▶ **EXERCISE REQUIREMENTS**
Each line in the records below that has the word "label" should be copied.

* * *

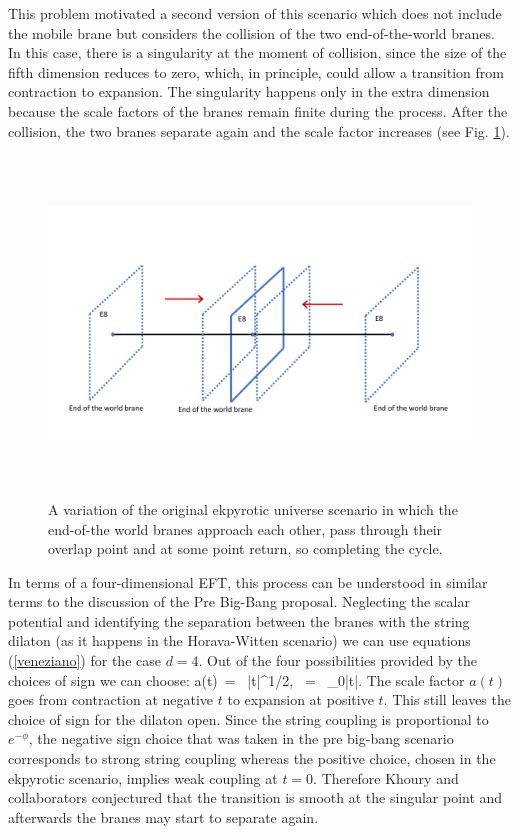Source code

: This problem motivated a second version of this scenario 
 which does not include the mobile brane but considers the collision of the two end-of-the-world branes. In this case, there is 
a singularity at the moment of collision, since the size of the fifth dimension reduces to zero, 
 which, in principle, could allow a transition from 
contraction to expansion. The singularity happens only in the extra dimension because the scale 
factors of the branes remain finite during the process. After the collision, the two branes separate again and the scale factor increases (see Fig. \ref{F:ekpyvar}).
\begin{figure}[t]
\begin{center}
\vskip -10pt
\includegraphics[width=140mm,height=90mm]{Sections/Figures/Cyclic.pdf} 
\caption{A variation of the original ekpyrotic universe scenario in which the end-of-the world branes approach each other, pass through their overlap point and at some point return, so completing the cycle.} \label{F:ekpyvar}
\end{center}
\end{figure}

In terms of a four-dimensional EFT,  this process can be understood in similar terms to the discussion of the
 Pre Big-Bang proposal. Neglecting the scalar potential and identifying  the separation between the branes with 
 the string dilaton (as it happens in the Horava-Witten scenario) we can use equations (\ref{veneziano})
for the case $d=4$. Out of the four possibilities provided by the choices of sign we can choose:
\be
a(t)\ = \ |t|^{1/2}, \qquad \phi\ = \ \phi_0\pm {}\log|t|.
\ee
The  scale factor $a(t)$ goes from contraction
at negative $t$  to expansion at positive $t$. This still leaves the choice of sign for the 
dilaton open. Since the string coupling is proportional to 
$e^{-\phi}$, the negative sign  choice that was taken in the pre big-bang scenario
corresponds to strong string coupling whereas the positive choice, 
chosen in the ekpyrotic scenario, implies weak coupling at $t=0$. Therefore 
Khoury and collaborators conjectured that the transition is smooth at the singular point and  afterwards the branes may start to separate again. 



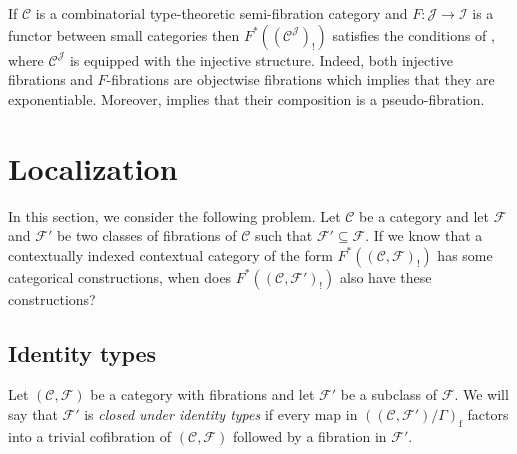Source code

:\documentclass[reqno]{amsart}
\theoremstyle{definition}
\theoremstyle{remark}
\newcommand{\fs}[1]{\mathrm{#1}}
\newcommand{\scat}[1]{\mathcal{#1}}
\newcommand{\Fib}{\mathcal{F}}
\numberwithin{figure}{section}
\begin{document}
\begin{example}
If $\scat{C}$ is a combinatorial type-theoretic semi-fibration category and $F : \scat{J} \to \scat{I}$ is a functor between small categories
then $F^*((\scat{C}^\scat{J})_!)$ satisfies the conditions of , where $\scat{C}^\scat{J}$ is equipped with the injective structure.
Indeed, both injective fibrations and $F$-fibrations are objectwise fibrations which implies that they are exponentiable.
Moreover,  implies that their composition is a pseudo-fibration.
\end{example}

\section{Localization}
\label{sec:loc}

In this section, we consider the following problem.
Let $\scat{C}$ be a category and let $\Fib$ and $\Fib'$ be two classes of fibrations of $\scat{C}$ such that $\Fib' \subseteq \Fib$.
If we know that a contextually indexed contextual category of the form $F^*((\scat{C},\Fib)_!)$ has some categorical constructions, when does $F^*((\scat{C},\Fib')_!)$ also have these constructions?


\subsection{Identity types}

Let $(\scat{C},\Fib)$ be a category with fibrations and let $\Fib'$ be a subclass of $\Fib$.
We will say that $\Fib'$ is \emph{closed under identity types} if every map in $((\scat{C},\Fib')/\Gamma)_\fs{f}$ factors into a trivial cofibration of $(\scat{C},\Fib)$ followed by a fibration in $\Fib'$.
\end{document}
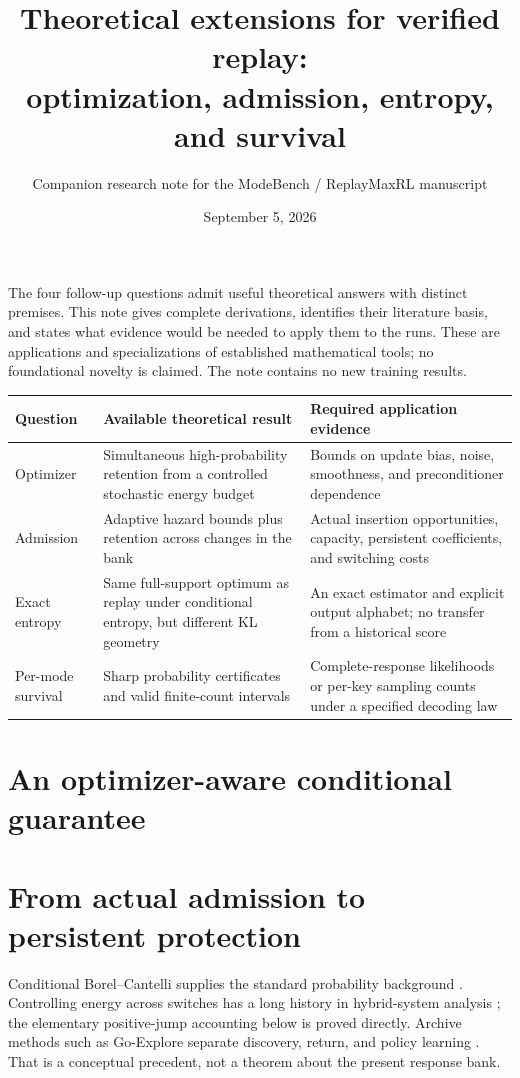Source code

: \documentclass[11pt]{article}
\title{Theoretical extensions for verified replay:\\optimization, admission, entropy, and survival}
\author{Companion research note for the ModeBench / ReplayMaxRL manuscript}
\date{September 5, 2026}
\begin{document}
\maketitle

The four follow-up questions admit useful theoretical answers with distinct
premises. This note gives complete derivations, identifies their literature
basis, and states what evidence would be needed to apply them to the runs.
These are applications and specializations of established mathematical tools;
no foundational novelty is claimed. The note contains no new training results.

\begin{center}
\small
\begin{tabular}{@{}p{}p{}p{}@{}}
\toprule
Question & Available theoretical result & Required application evidence \\
\midrule
Optimizer & Simultaneous high-probability retention from a controlled stochastic energy budget & Bounds on update bias, noise, smoothness, and preconditioner dependence \\
Admission & Adaptive hazard bounds plus retention across changes in the bank & Actual insertion opportunities, capacity, persistent coefficients, and switching costs \\
Exact entropy & Same full-support optimum as replay under conditional entropy, but different KL geometry & An exact estimator and explicit output alphabet; no transfer from a historical score \\
Per-mode survival & Sharp probability certificates and valid finite-count intervals & Complete-response likelihoods or per-key sampling counts under a specified decoding law \\
\bottomrule
\end{tabular}
\end{center}

\section{An optimizer-aware conditional guarantee}
\label{sec:optimizer}


\section{From actual admission to persistent protection}
\label{sec:discovery}
Conditional Borel--Cantelli supplies the standard probability background
\cite[Theorem~4.3.4]{durrett2019}. Controlling energy across switches has a
long history in hybrid-system analysis \cite{branicky1998}; the elementary
positive-jump accounting below is proved directly.
Archive methods such as Go-Explore separate discovery, return, and policy
learning \cite{ecoffet2021}. That is a conceptual precedent, not a theorem
about the present response bank.

\end{document}

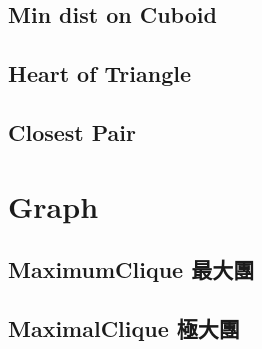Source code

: \documentclass[a4paper,10pt,twocolumn,oneside]{article}
\begin{document}
%

\subsection{Min dist on Cuboid}


\subsection{Heart of Triangle}


\subsection{Closest Pair}


\section{Graph}
% 

%

\subsection{MaximumClique 最大團}
% 


\subsection{MaximalClique 極大團}
% 


%
\end{document}

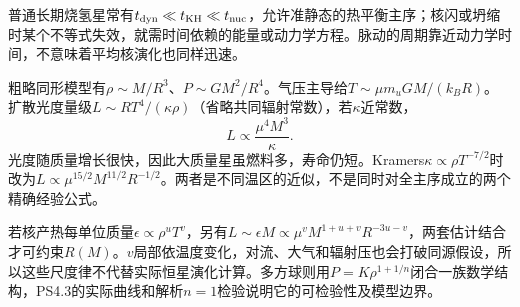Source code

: 普通长期烧氢星常有$t_{\rm dyn}\ll t_{\rm KH}\ll t_{\rm nuc}$，允许准静态的热平衡主序；核闪或坍缩时某个不等式失效，就需时间依赖的能量或动力学方程。脉动的周期靠近动力学时间，不意味着平均核演化也同样迅速。

粗略同形模型有$\rho\sim M/R^3$、$P\sim GM^2/R^4$。气压主导给$T\sim\mu m_u GM/(k_BR)$。扩散光度量级$L\sim RT^4/(\kappa\rho)$（省略共同辐射常数），若$\kappa$近常数，
\[
 L\propto\frac{\mu^4 M^3}{\kappa}.
\]
光度随质量增长很快，因此大质量星虽燃料多，寿命仍短。Kramers$\kappa\propto\rho T^{-7/2}$时改为$L\propto\mu^{15/2}M^{11/2}R^{-1/2}$。两者是不同温区的近似，不是同时对全主序成立的两个精确经验公式。

若核产热每单位质量$\epsilon\propto\rho^uT^v$，另有$L\sim\epsilon M\propto\mu^vM^{1+u+v}R^{-3u-v}$，两套估计结合才可约束$R(M)$。$v$局部依温度变化，对流、大气和辐射压也会打破同源假设，所以这些尺度律不代替实际恒星演化计算。多方球则用$P=K\rho^{1+1/n}$闭合一族数学结构，PS4.3的实际曲线和解析$n=1$检验说明它的可检验性及模型边界。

* * *

▶ **OUTPUT FOR THIS EXERCISE**
\caption{A variation of the original ekpyrotic universe scenario in which the end-of-the world branes approach each other, pass through their overlap point and at some point return, so completing the cycle.} \label{F:ekpyvar}
\label{sec:loc}
\label{sec:optimizer}
\label{sec:discovery}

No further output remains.